**Task statement**
Drop every picture, then print the rest of the listing exactly as given.

**Material for the task**
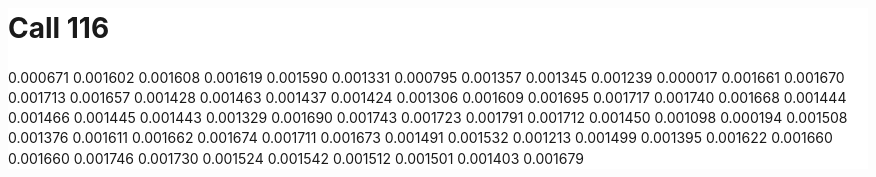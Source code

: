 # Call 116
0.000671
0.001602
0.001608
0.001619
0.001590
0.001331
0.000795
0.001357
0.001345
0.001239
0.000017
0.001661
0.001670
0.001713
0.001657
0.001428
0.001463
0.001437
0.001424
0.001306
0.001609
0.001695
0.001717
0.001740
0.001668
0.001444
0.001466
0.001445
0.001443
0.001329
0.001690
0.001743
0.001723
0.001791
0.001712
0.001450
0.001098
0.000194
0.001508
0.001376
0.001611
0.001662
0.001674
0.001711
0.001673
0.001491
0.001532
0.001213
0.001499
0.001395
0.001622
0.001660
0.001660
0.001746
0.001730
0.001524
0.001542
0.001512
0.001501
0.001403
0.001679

**Completed task**
Source code

: # Call 116
0.000671
0.001602
0.001608
0.001619
0.001590
0.001331
0.000795
0.001357
0.001345
0.001239
0.000017
0.001661
0.001670
0.001713
0.001657
0.001428
0.001463
0.001437
0.001424
0.001306
0.001609
0.001695
0.001717
0.001740
0.001668
0.001444
0.001466
0.001445
0.001443
0.001329
0.001690
0.001743
0.001723
0.001791
0.001712
0.001450
0.001098
0.000194
0.001508
0.001376
0.001611
0.001662
0.001674
0.001711
0.001673
0.001491
0.001532
0.001213
0.001499
0.001395
0.001622
0.001660
0.001660
0.001746
0.001730
0.001524
0.001542
0.001512
0.001501
0.001403
0.001679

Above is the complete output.